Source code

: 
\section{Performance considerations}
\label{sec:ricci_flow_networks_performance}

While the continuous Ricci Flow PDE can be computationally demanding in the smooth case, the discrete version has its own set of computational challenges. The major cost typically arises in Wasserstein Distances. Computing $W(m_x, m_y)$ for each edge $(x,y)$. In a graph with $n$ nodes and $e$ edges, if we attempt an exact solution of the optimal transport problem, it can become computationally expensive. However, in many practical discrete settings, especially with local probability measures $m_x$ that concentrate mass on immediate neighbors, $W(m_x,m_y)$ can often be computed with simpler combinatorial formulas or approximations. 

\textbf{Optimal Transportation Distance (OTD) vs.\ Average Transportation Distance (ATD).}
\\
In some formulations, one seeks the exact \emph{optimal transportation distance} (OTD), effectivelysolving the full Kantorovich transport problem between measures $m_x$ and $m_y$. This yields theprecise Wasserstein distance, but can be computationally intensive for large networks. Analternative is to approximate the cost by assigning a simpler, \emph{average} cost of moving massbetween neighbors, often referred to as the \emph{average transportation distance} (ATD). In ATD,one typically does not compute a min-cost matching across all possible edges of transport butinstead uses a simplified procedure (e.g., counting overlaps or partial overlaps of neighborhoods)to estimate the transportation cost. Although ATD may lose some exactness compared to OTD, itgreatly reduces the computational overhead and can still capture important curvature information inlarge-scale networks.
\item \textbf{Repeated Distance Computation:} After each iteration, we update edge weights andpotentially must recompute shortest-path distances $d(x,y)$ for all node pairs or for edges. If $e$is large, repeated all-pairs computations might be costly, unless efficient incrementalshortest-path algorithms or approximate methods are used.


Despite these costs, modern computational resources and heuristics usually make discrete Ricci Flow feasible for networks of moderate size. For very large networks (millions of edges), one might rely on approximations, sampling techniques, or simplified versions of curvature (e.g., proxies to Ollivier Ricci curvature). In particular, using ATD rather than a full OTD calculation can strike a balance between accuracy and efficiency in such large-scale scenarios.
________________
Each line above is to be restated exactly.

Source code

: 
\section{Performance considerations}
\label{sec:ricci_flow_networks_performance}

While the continuous Ricci Flow PDE can be computationally demanding in the smooth case, the discrete version has its own set of computational challenges. The major cost typically arises in Wasserstein Distances. Computing $W(m_x, m_y)$ for each edge $(x,y)$. In a graph with $n$ nodes and $e$ edges, if we attempt an exact solution of the optimal transport problem, it can become computationally expensive. However, in many practical discrete settings, especially with local probability measures $m_x$ that concentrate mass on immediate neighbors, $W(m_x,m_y)$ can often be computed with simpler combinatorial formulas or approximations. 

\textbf{Optimal Transportation Distance (OTD) vs.\ Average Transportation Distance (ATD).}
\\
In some formulations, one seeks the exact \emph{optimal transportation distance} (OTD), effectivelysolving the full Kantorovich transport problem between measures $m_x$ and $m_y$. This yields theprecise Wasserstein distance, but can be computationally intensive for large networks. Analternative is to approximate the cost by assigning a simpler, \emph{average} cost of moving massbetween neighbors, often referred to as the \emph{average transportation distance} (ATD). In ATD,one typically does not compute a min-cost matching across all possible edges of transport butinstead uses a simplified procedure (e.g., counting overlaps or partial overlaps of neighborhoods)to estimate the transportation cost. Although ATD may lose some exactness compared to OTD, itgreatly reduces the computational overhead and can still capture important curvature information inlarge-scale networks.
\item \textbf{Repeated Distance Computation:} After each iteration, we update edge weights andpotentially must recompute shortest-path distances $d(x,y)$ for all node pairs or for edges. If $e$is large, repeated all-pairs computations might be costly, unless efficient incrementalshortest-path algorithms or approximate methods are used.


Despite these costs, modern computational resources and heuristics usually make discrete Ricci Flow feasible for networks of moderate size. For very large networks (millions of edges), one might rely on approximations, sampling techniques, or simplified versions of curvature (e.g., proxies to Ollivier Ricci curvature). In particular, using ATD rather than a full OTD calculation can strike a balance between accuracy and efficiency in such large-scale scenarios.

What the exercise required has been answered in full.